The drapes were parted, and the blinds threw prison stripes across Ursula’s form. Her mouth held firm but her eyes moved down and for a moment Hannibal let her stew in the silence. When she finally spoke she had left the past behind. “I’m a busy woman, Mister Jones. What did you come here for?”
“I gather you and Thompson are old friends,” Hannibal said with an edge in his voice. “You wouldn’t have called him otherwise. He thinks he’s got his killer, Miss Voss, but I think he’s wrong. I saw a man running from the victim’s house just before we found the body. But I need time to find him. All I want is for you to ask your good friend the police detective to back off Dean for a few days. Give me time to find the real killer.”

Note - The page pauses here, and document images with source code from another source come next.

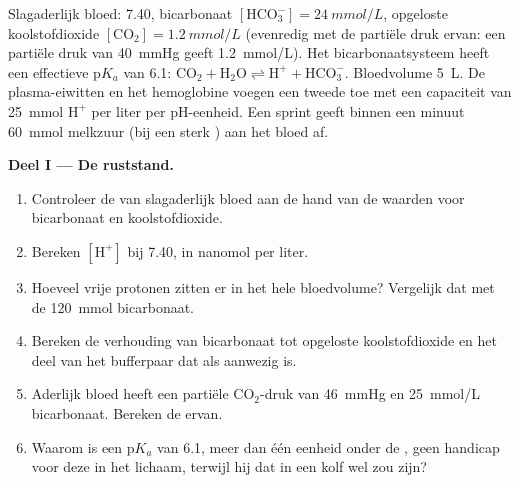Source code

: \begin{problem}
\label{pb:b1:water-small-molecules:1}
Slagaderlijk bloed:  7.40, bicarbonaat $[\mathrm{HCO_3^-}] =
\qty{24}{mmol/L}$, opgeloste koolstofdioxide $[\mathrm{CO_2}] =
\qty{1.2}{mmol/L}$ (evenredig met de partiële druk ervan: een partiële druk van
\qty{40}{mmHg} geeft \qty{1.2}{mmol/L}). Het bicarbonaatsysteem heeft een
effectieve p$K_a$ van 6.1: $\mathrm{CO_2} + \mathrm{H_2O}
\rightleftharpoons \mathrm{H^+} + \mathrm{HCO_3^-}$. Bloedvolume \qty{5}{L}. De
plasma-eiwitten en het hemoglobine voegen een tweede  toe met een
capaciteit van \qty{25}{mmol} $\mathrm{H^+}$ per liter per pH-eenheid. Een sprint
geeft binnen een minuut \qty{60}{mmol} melkzuur (bij  een sterk ) aan
het bloed af.

\medskip
\noindent\textbf{Deel I --- De ruststand.}
\begin{enumerate}
  \item Controleer de  van slagaderlijk bloed aan de hand van de waarden
        voor bicarbonaat en koolstofdioxide.
  \item Bereken $[\mathrm{H^+}]$ bij  7.40, in nanomol per liter.
  \item Hoeveel vrije protonen zitten er in het hele bloedvolume?
        Vergelijk dat met de \qty{120}{mmol} bicarbonaat.
  \item Bereken de verhouding van bicarbonaat tot opgeloste
        koolstofdioxide en het deel van het bufferpaar dat als 
        aanwezig is.
  \item Aderlijk bloed heeft een partiële $\mathrm{CO_2}$-druk van
        \qty{46}{mmHg} en \qty{25}{mmol/L} bicarbonaat. Bereken de 
        ervan.
  \item Waarom is een p$K_a$ van 6.1, meer dan één eenheid onder de
        , geen handicap voor deze  in het lichaam, terwijl
        hij dat in een kolf wel zou zijn?
\end{enumerate}


\end{problem}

When she looked up at him he saw indecision on her face so he pressed harder. “You know he’ll accept anything as evidence to prove a shaky case. Give me a chance to find the truth.”
“I’ll call him.”
13
The Silver Spring Boys and Girls Club wasn't far from Ursula Voss' home, just off Forest Glen Road. The practice field behind it was a vast space of sparse grass bordered by closely planted oaks whose denuded branches swayed gently, sweeping the underside of the clouds above. Hannibal sometimes wondered why trees planted in a line often seemed to stop at an agreed upon height, forming a clean line at the top.
The man waiting for Hannibal near the goal post stood with his hands deep in the pockets of a black windbreaker. Hannibal didn't recognize the logo on the jacket, sort of an orange claw striking from under the word “Predators.” The man inside the jacket flashed a bright smile from the middle of a very dark, round face. Even at a distance, he seemed too pleasant to be a football coach.
“Thank you for meeting me here, Mr. Lee,” Hannibal said, offering a hand.
“No problem, I've got to be here tonight to run the practice anyway. And please call me George.” The man had a strong handshake that challenged Hannibal to match it. “Now you said you wanted to talk about one of my boys, Ingersoll. Is he in some kind of trouble?”